Buying some perfume online.

"Would you like an installment plan?"

For a $26 purchase.

If I wanted I could set up the installment plan for the $26 purchase and have it charge my credit card.

Call it "micro leverage on leverage."

Some puritanical grumpy voice deep in me that came from my dad is grumbling that it ought to be illegal to buy something like perfume like this. But really it shouldn't be possible for any purchase. In some ways buying food this way would be a sadder story.

Every single day there are all these offers to go into debt flying at my face. I don't even notice them anymore. And I can see easily how they could take over your life.

The "offers" have a tone that makes it seem like a normal thing to do. I think we should cancel all of these debits for those who have them. Let the creditors fail and make the whole thing illegal.

It's what Jesus would have done. Flip over the table. Scatter their coins and contracts and chase them out of the temple.

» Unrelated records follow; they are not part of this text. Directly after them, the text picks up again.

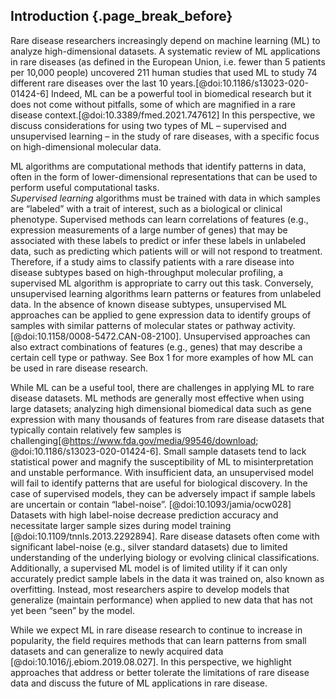 ## Introduction {.page_break_before}

Rare disease researchers increasingly depend on machine learning (ML) to analyze high-dimensional datasets. 
A systematic review of ML applications in rare diseases (as defined in the European Union, i.e. fewer than 5 patients per 10,000 people) uncovered 211 human studies that used ML to study 74 different rare diseases over the last 10 years.[@doi:10.1186/s13023-020-01424-6] 
Indeed, ML can be a powerful tool in biomedical research but it does not come without pitfalls, some of which are magnified in a rare disease context.[@doi:10.3389/fmed.2021.747612]
In this perspective, we discuss considerations for using two types of ML – supervised and unsupervised learning – in the study of rare diseases, with a specific focus on high-dimensional molecular data.

ML algorithms are computational methods that identify patterns in data, often in the form of lower-dimensional representations that can be used to perform useful computational tasks.  
_Supervised learning_ algorithms must be trained with data in which samples are “labeled” with a trait of interest, such as a biological or clinical phenotype.
Supervised methods can learn correlations of features (e.g., expression measurements of a large number of genes) that may be associated with these labels to predict or infer these labels in unlabeled data, such as predicting which patients will or will not respond to treatment. 
Therefore, if a study aims to classify patients with a rare disease into disease subtypes based on high-throughput molecular profiling, a supervised ML algorithm is appropriate to carry out this task. 
Conversely, unsupervised learning algorithms learn patterns or features from unlabeled data. 
In the absence of known disease subtypes, unsupervised ML approaches can be applied to gene expression data to identify groups of samples with similar patterns of molecular states or pathway activity.  [@doi:10.1158/0008-5472.CAN-08-2100].
Unsupervised approaches can also extract combinations of features (e.g., genes) that may describe a certain cell type or pathway.
See Box 1 for more examples of how ML can be used in rare disease research.

While ML can be a useful tool, there are challenges in applying ML to rare disease datasets. 
ML methods are generally most effective when using large datasets; analyzing high dimensional biomedical data such as gene expression with many thousands of features from rare disease datasets that typically contain relatively few samples is challenging[@https://www.fda.gov/media/99546/download; @doi:10.1186/s13023-020-01424-6].
Small sample datasets tend to lack statistical power and magnify the susceptibility of ML to misinterpretation and unstable performance. 
With insufficient data, an unsupervised model will fail to identify patterns that are useful for biological discovery. 
In the case of supervised models, they can be adversely impact if sample labels are uncertain or contain “label-noise”. [@doi:10.1093/jamia/ocw028] 
Datasets with high label-noise decrease prediction accuracy and necessitate larger sample sizes during model training [@doi:10.1109/tnnls.2013.2292894].
Rare disease datasets often come with significant label-noise (e.g., silver standard datasets) due to limited understanding of the underlying biology or evolving clinical classifications. 
Additionally, a supervised ML model is of limited utility if it can only accurately predict sample labels in the data it was trained on, also known as overfitting. 
Instead, most researchers aspire to develop models that generalize (maintain performance) when applied to new data that has not yet been “seen” by the model.

While we expect ML in rare disease research to continue to increase in popularity, the field requires methods that can learn patterns from small datasets and can generalize to newly acquired data [@doi:10.1016/j.ebiom.2019.08.027]. 
In this perspective, we highlight approaches that address or better tolerate the limitations of rare disease data and discuss the future of ML applications in rare disease.
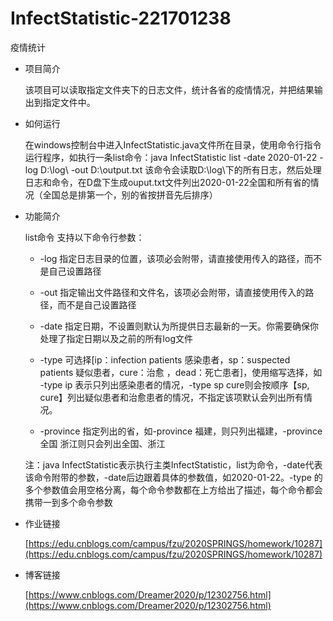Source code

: # InfectStatistic-221701238
疫情统计

* 项目简介

    该项目可以读取指定文件夹下的日志文件，统计各省的疫情情况，并把结果输出到指定文件中。
    
* 如何运行

    在windows控制台中进入InfectStatistic.java文件所在目录，使用命令行指令运行程序，如执行一条list命令：java InfectStatistic list -date 2020-01-22 -log D:\log\ -out D:\output.txt 该命令会读取D:\log\下的所有日志，然后处理日志和命令，在D盘下生成ouput.txt文件列出2020-01-22全国和所有省的情况（全国总是排第一个，别的省按拼音先后排序）

* 功能简介

    list命令 支持以下命令行参数： 
    
    * -log 指定日志目录的位置，该项必会附带，请直接使用传入的路径，而不是自己设置路径
    
    * -out 指定输出文件路径和文件名，该项必会附带，请直接使用传入的路径，而不是自己设置路径
    
    * -date 指定日期，不设置则默认为所提供日志最新的一天。你需要确保你处理了指定日期以及之前的所有log文件
    
    * -type 可选择[ip：infection patients 感染患者，sp：suspected patients 疑似患者，cure：治愈 ，dead：死亡患者]，使用缩写选择，如 -type ip 表示只列出感染患者的情况，-type sp cure则会按顺序【sp, cure】列出疑似患者和治愈患者的情况，不指定该项默认会列出所有情况。
    
    * -province 指定列出的省，如-province 福建，则只列出福建，-province 全国 浙江则只会列出全国、浙江

    注：java InfectStatistic表示执行主类InfectStatistic，list为命令，-date代表该命令附带的参数，-date后边跟着具体的参数值，如2020-01-22。-type 的多个参数值会用空格分离，每个命令参数都在上方给出了描述，每个命令都会携带一到多个命令参数

* 作业链接

    [https://edu.cnblogs.com/campus/fzu/2020SPRINGS/homework/10287](https://edu.cnblogs.com/campus/fzu/2020SPRINGS/homework/10287)

* 博客链接

    [https://www.cnblogs.com/Dreamer2020/p/12302756.html](https://www.cnblogs.com/Dreamer2020/p/12302756.html)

I know in my core the only reason I don't have debt is because we had a little financial security growing up. And I haven't been hit by the natural and man made disasters that push people into this corner. Not about "financial planning" to the degree people think.

When I was younger, more broke over draft fees nearly ruined my life.

A $30 fee on a $4 purchase. I fought it. Yelled at them on the phone until they removed it. "Why would you think anyone would want this service?"

@futurebird

I was lucky in that my mother was very savvy as a household finance manager. (My dad was...rather less so. Which may be why my mom was so fierce about it.)

Every year, we got a gift certificate from Monkey Ward for keeping our bill paid up,* which she'd give to me, & point out the reason we got it.

I cam out of childhood regarding consumer debt roughly as dangerous as heroin. Haven't had reason to change that assessment.** >

@futurebird

* Yes, it was a different time. Nowadays, I've heard that entities that issue consumer credit classify people like me, who keeps my credit card paid off, as "deadbeats." Which is...ironic, to say the least.

** As it happens, I did have occasion to rack up a good chunk of debt (not counting the mortgage). Which is why I'm still working to pay my mortgage off.

@cavyherd @futurebird oh it's WAY worse than heroin. at least when you stop using heroin it only makes your life unpleasant for a week tops.

@whitequark @futurebird

Well, I mean, heroin also wrecks your health directly & deranges your motivation structure, so there's that. But it could be argued that consumer credit does the same. Just not quite so directly.

In any event, my Lazy Person's Trick for quitting unwanted habits also applies:

Never start.

This also makes easier to quit if circumstances force you to take up a problematic habit.